Piątek minął bardzo szybko i intensywnie. Rano zmierzyłam się z częścią pisemną – szczerze
mówiąc, bardzo trudną dla mnie. Następnie miałam zajęcia – najpierw warsztaty dla uczniów Stefana
Inglota: Jak oswoić wiersz? Poszukiwanie metody, czyli rozterki szkolnej polonistyki. Potem warsztaty
teatralne Sceniczne ożywianie słowa Piotra Pary, a „na deser” wykład profesora Jana Miodka Nasi
sąsiedzi.
Sobota to dzień ustnych wypowiedzi. Wylosowałam wiersz Ewy Lipskiej Moja Samotność.
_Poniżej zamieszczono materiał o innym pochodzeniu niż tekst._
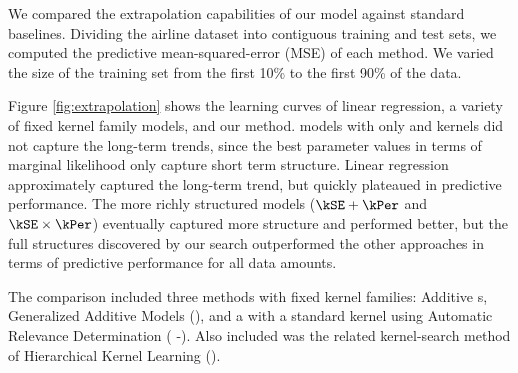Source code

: We compared the extrapolation capabilities of our model against standard baselines\footnotemark.
Dividing the airline dataset into contiguous training and test sets, we computed the predictive mean-squared-error (MSE) of each method.
We varied the size of the training set from the first 10\% to the first 90\% of the data.

Figure \ref{fig:extrapolation} shows the learning curves of linear regression, a variety of fixed kernel family \gp{} models, and our method.  
\gp{} models with only \kSE{} and \kPer{} kernels did not capture the long-term trends, since the best parameter values in terms of \gp{} marginal likelihood only capture short term structure. 
Linear regression approximately captured the long-term trend, but quickly plateaued in predictive performance.
The more richly structured \gp{} models (${\kSE + \kPer}$ and ${\kSE \times \kPer}$) eventually captured more structure and performed better, but the full structures discovered by our search outperformed the other approaches in terms of predictive performance for all data amounts.

\footnotetext{
In one dimension, the predictive means of all baseline methods in table \ref{tbl:Regression Mean Squared Error} are identical to that of a \gp{} with an $\kSE{}$ kernel.}



The comparison included three methods with fixed kernel families: Additive \gp{}s, Generalized Additive Models (\GAM{}), and a \gp{} with a standard \kSE{} kernel using Automatic Relevance Determination (\gp{} \kSE{}-\ARD{}).  Also included was the related kernel-search method of Hierarchical Kernel Learning (\HKL{}).

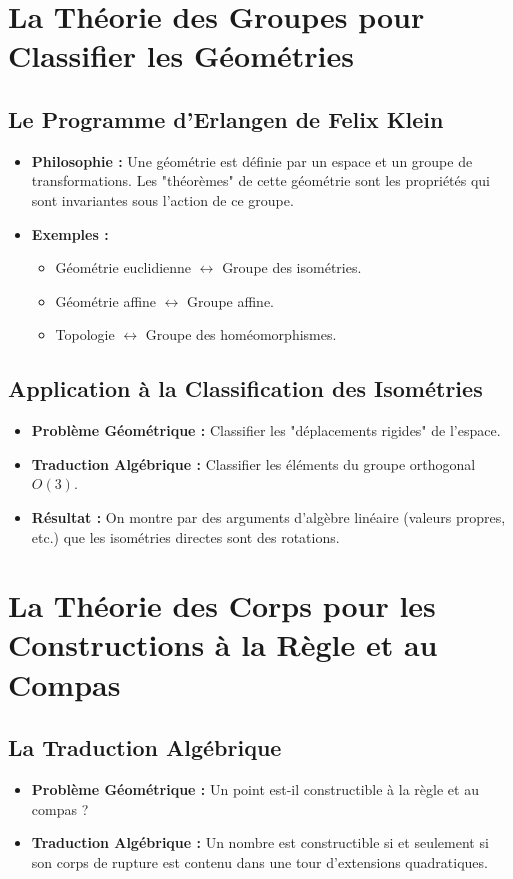 \documentclass[12pt, a4paper, parskip=full]{report}
\theoremstyle{agregstyle}
\begin{document}
\section{La Théorie des Groupes pour Classifier les Géométries}
\subsection{Le Programme d'Erlangen de Felix Klein}
\begin{itemize}
    \item \textbf{Philosophie :} Une géométrie est définie par un espace et un groupe de transformations. Les "théorèmes" de cette géométrie sont les propriétés qui sont invariantes sous l'action de ce groupe.
    \item \textbf{Exemples :}
        \begin{itemize}
            \item Géométrie euclidienne $\leftrightarrow$ Groupe des isométries.
            \item Géométrie affine $\leftrightarrow$ Groupe affine.
            \item Topologie $\leftrightarrow$ Groupe des homéomorphismes.
        \end{itemize}
\end{itemize}
\subsection{Application à la Classification des Isométries}
\begin{itemize}
    \item \textbf{Problème Géométrique :} Classifier les "déplacements rigides" de l'espace.
    \item \textbf{Traduction Algébrique :} Classifier les éléments du groupe orthogonal $O(3)$.
    \item \textbf{Résultat :} On montre par des arguments d'algèbre linéaire (valeurs propres, etc.) que les isométries directes sont des rotations.
\end{itemize}

\section{La Théorie des Corps pour les Constructions à la Règle et au Compas}
\subsection{La Traduction Algébrique}
\begin{itemize}
    \item \textbf{Problème Géométrique :} Un point est-il constructible à la règle et au compas ?
    \item \textbf{Traduction Algébrique :} Un nombre est constructible si et seulement si son corps de rupture est contenu dans une tour d'extensions quadratiques.
\end{itemize}
\end{document}
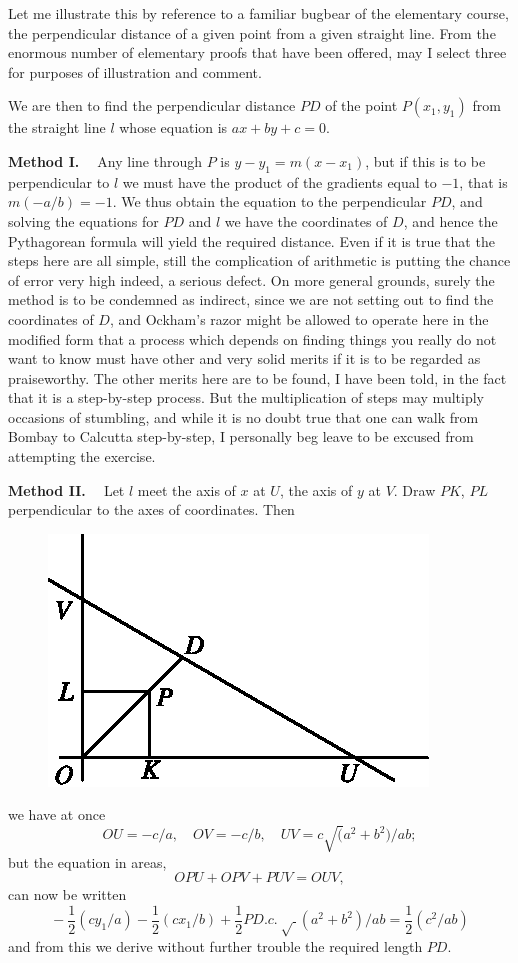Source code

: Let me illustrate this by reference to a familiar bugbear of the
elementary course, the perpendicular distance of a given point from a
given straight line. From the enormous number of elementary proofs
that have been offered, may I select three for purposes of
illustration and comment.

We are then to find the perpendicular distance $PD$ of the point\break
$P(x_1, y_1)$ from the straight line $l$ whose equation is $ax + by +
c = 0$.


\medskip
\noindent
\textbf{Method I. ~} Any line through $P$ is $y - y_1 = m (x -
  x_1)$, but if this is to be perpendicular to $l$ we must have the
  product of the gradients equal to $-1$, that is $m(-a/b) = - 1$. We
  thus obtain the equation to the perpendicular $PD$, and solving the
  equations for $PD$ and $l$ we have the coordinates of $D$, and hence
  the Pythagorean formula will yield the required distance. Even if it
  is true that the steps here are all simple, still the complication
  of arithmetic is putting the chance of error very high indeed, a
  serious defect. On more general grounds, surely the method is to be
  condemned as indirect, since we are not setting out to find the
  coordinates of $D$, and Ockham's  razor might be allowed to operate
  here in the modified form that a process which depends on finding
  things you really do not want to know must have other and very solid
  merits if it is to be regarded as praiseworthy. The other merits
  here are to be found, I have been told, in the fact that it is a
  step-by-step process. But the multiplication of steps may multiply
  occasions of stumbling, and while it is no doubt true that one can
  walk from Bombay to Calcutta step-by-step, I personally beg leave to
  be excused from attempting the exercise.

\medskip
\noindent
\textbf{Method II. ~} Let $l$ meet the axis of $x$ at $U$, the axis of
$y$ at $V$. Draw $PK$, $PL$ perpendicular to the axes of coordinates. Then
\begin{figure}[H]
\centering
\includegraphics{figures/fig_01.eps}
\end{figure}\pageoriginale
we have at once
$$
OU = - c/a, \quad OV = - c/b, \quad UV = c \surd (a^2 + b^2) /ab;
$$
but the equation in areas,
$$
OPU + OPV + PUV = OUV, 
$$
can now be written
$$
{}-\frac{1}{2} (cy_1/a) - \frac{1}{2} (cx_1 /b) + \frac{1}{2}
PD. c. ~\surd~ (a^2 + b^2) / ab = \frac{1}{2} (c^2/ab)
$$
and from this we derive without further trouble the required length $PD$.

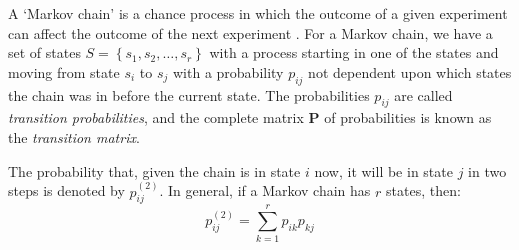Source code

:A `Markov chain' is a chance process in which the outcome of a given experiment
can affect the outcome of the next experiment \cite{Grinstead:1997}. For a
Markov chain, we have a set of states $S = \left\{s_1,s_2,\ldots,s_r\right\}$
with a process starting in one of the states and moving from state $s_i$ to
$s_j$ with a probability $p_{ij}$ not dependent upon which states the chain was
in before the current state. The probabilities $p_{ij}$ are called
\emph{transition probabilities}, and the complete matrix $\mathbf{P}$ of
probabilities is known as the \emph{transition matrix}.

The probability that, given the chain is in state $i$ now, it will be in state
$j$ in two steps is denoted by $p_{ij}^{(2)}$. In general, if a Markov chain has
$r$ states, then:
\begin{equation}
    p_{ij}^{(2)} = \sum_{k=1}^r p_{ik} p_{kj}
\end{equation}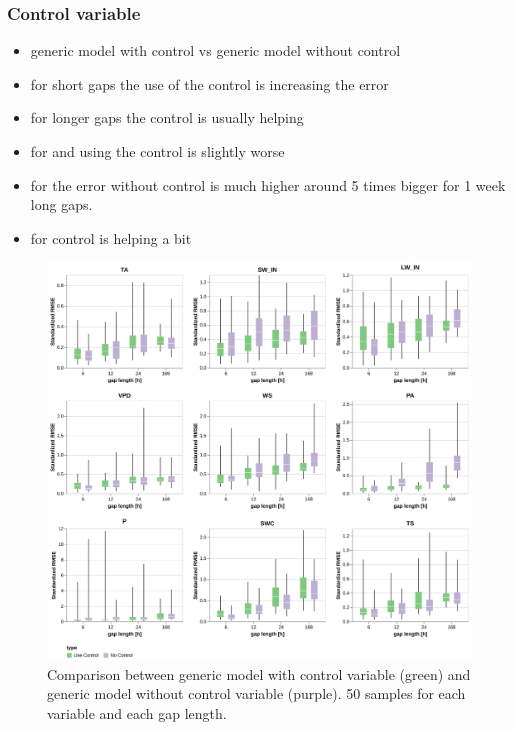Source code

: \documentclass{article}
\newcommand{\imgwidth}{6in}
\begin{document}



\subsubsection{Control variable}

\begin{itemize}
    \item generic model with control vs generic model without control
    \item for short gaps the use of the control is increasing the error
    \item for longer gaps the control is usually helping
    \item for  and  using the control is slightly worse
    \item for  the error without control is much higher around 5 times bigger for 1 week long gaps.
    \item for  control is helping a bit
\end{itemize}



\begin{figure}
\centerline{\includegraphics[width=\imgwidth]{images/use_control.png}}
\caption{Comparison between generic model with control variable (green) and generic model without control variable (purple). 50 samples for each variable and each gap length.}
\label{fig:control}
\end{figure}
\end{document}
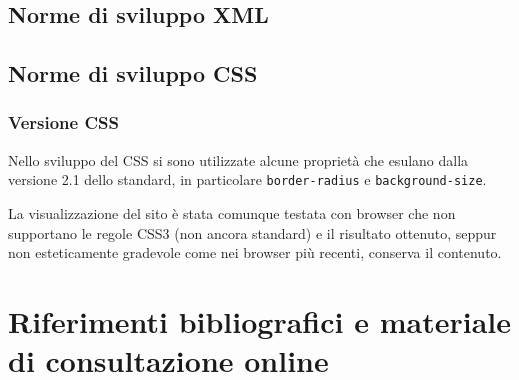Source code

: \documentclass[10pt,a4paper,onecolumn]{article}
\begin{document}
\subsection{Norme di sviluppo XML}

\subsection{Norme di sviluppo CSS}

\subsubsection{Versione CSS}
Nello sviluppo del CSS si sono utilizzate alcune proprietà che esulano dalla versione 2.1 dello standard, in particolare \verb+border-radius+ e \verb+background-size+.

La visualizzazione del sito è stata comunque testata con browser che non supportano le regole CSS3 (non ancora standard) e il risultato ottenuto, seppur non esteticamente gradevole come nei browser più recenti, conserva il contenuto.

\clearpage

\section{Riferimenti bibliografici e materiale di consultazione online}
\end{document}
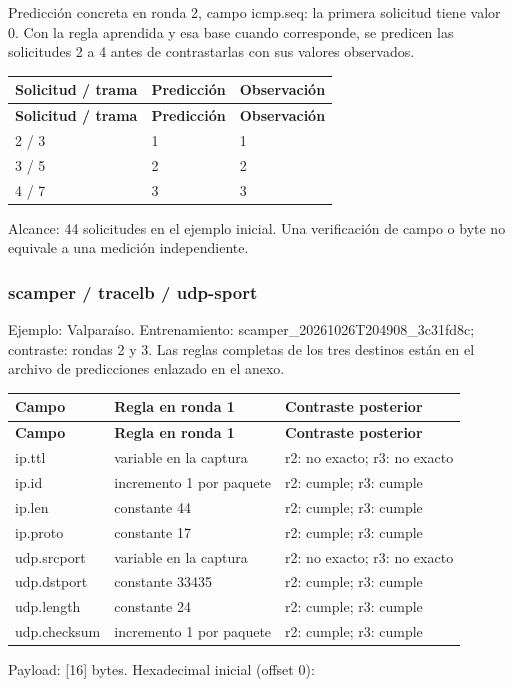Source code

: Predicción concreta en ronda 2, campo icmp.seq: la primera solicitud tiene valor 0. Con la regla aprendida y esa base cuando corresponde, se predicen las solicitudes 2 a 4 antes de contrastarlas con sus valores observados.

\begingroup
\fontsize{9}{11}\selectfont
\addtocounter{table}{-1}
\begin{longtable}{p{3.2cm}p{5.1cm}p{5.1cm}}
\toprule
\textbf{Solicitud / trama} & \textbf{Predicción} & \textbf{Observación} \\ \midrule
\endfirsthead
\toprule
\textbf{Solicitud / trama} & \textbf{Predicción} & \textbf{Observación} \\ \midrule
\endhead
2 / 3 & 1 & 1 \\
3 / 5 & 2 & 2 \\
4 / 7 & 3 & 3 \\
\bottomrule
\end{longtable}
\endgroup
Alcance: 44 solicitudes en el ejemplo inicial. Una verificación de campo o byte no equivale a una medición independiente.

\subsubsection{scamper / tracelb / udp-sport}
Ejemplo: Valparaíso. Entrenamiento: scamper\_\allowbreak{}20261026T204908\_\allowbreak{}3c31fd8c; contraste: rondas 2 y 3. Las reglas completas de los tres destinos están en el archivo de predicciones enlazado en el anexo.

\begingroup
\fontsize{9}{11}\selectfont
\addtocounter{table}{-1}
\begin{longtable}{p{3.1cm}p{5.8cm}p{5.1cm}}
\toprule
\textbf{Campo} & \textbf{Regla en ronda 1} & \textbf{Contraste posterior} \\ \midrule
\endfirsthead
\toprule
\textbf{Campo} & \textbf{Regla en ronda 1} & \textbf{Contraste posterior} \\ \midrule
\endhead
ip.ttl & variable en la captura & r2: no exacto; r3: no exacto \\
ip.id & incremento 1 por paquete & r2: cumple; r3: cumple \\
ip.len & constante 44 & r2: cumple; r3: cumple \\
ip.proto & constante 17 & r2: cumple; r3: cumple \\
udp.srcport & variable en la captura & r2: no exacto; r3: no exacto \\
udp.dstport & constante 33435 & r2: cumple; r3: cumple \\
udp.length & constante 24 & r2: cumple; r3: cumple \\
udp.checksum & incremento 1 por paquete & r2: cumple; r3: cumple \\
\bottomrule
\end{longtable}
\endgroup
Payload: [16] bytes. Hexadecimal inicial (offset 0):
Utwór całkiem przystępny dla zwykłego śmiertelnika, nieoczytanego zbytnio w polskiej poezji.
Przeczytałam go przed znakomita komisją, a potem wygłosiłam interpretację, kątem oka obserwując
klepsydrę odmierzającą czas pięciu minut – tyle mogła trwać moja, przygotowana wcześniej przez
czterdzieści pięć minut, wypowiedź. Czułam, że nie było tak źle, ale wiedziałam, że na podium nie
mam co liczyć – o wygranej decydowała suma punktów za część pisemną (która wypadła w moim
przypadku średnio) i ustną.
Moje przeczucia potwierdziły się, niestety nie odniosłam sukcesu. Oczywiście nie załamałam
się; i tak cieszyło mnie to, że było mi dane uczestniczyć w tym wspaniałym konkursie. Po zakończeniu
całej uroczystości wraz z panią Dorotą Klaczek poprosiłam o pamiątkowe zdjęcie profesora Jana
Miodka. Oczywiście zgodził się, podpisał również moją nagrodę za udział w Finale – Słownik
polsko@polski jego autorstwa. Kiedy składał autograf, powiedział mi kilka miłych słów o moim
wystąpieniu.
Czy w tej sytuacji mogę żałować, że wzięłam udział w tym konkursie? Cały stres wynagrodziła
mi pochlebna opinia Mistrza Słowa! Bardzo zmęczona, ale w doskonałym nastroju, powróciłam
do domu.
Jeśli dotrwałeś, mój Drogi Czytelniku, do końca tej troszkę być może chaotycznej relacji moich
wrażeń z konkursu, to serdecznie zachęcam Cię, żebyś następnym roku wziął w nim udział!
To wspaniałe doświadczenie, które może stać się twoim udziałem. Kto wie, być może to właśnie Ty
będziesz laureatem I miejsca Finału Ogólnopolskiego Konkursu Ojczyzny Polszczyzny? Jedno jest
pewne: na pewno będę trzymać za Ciebie kciuki!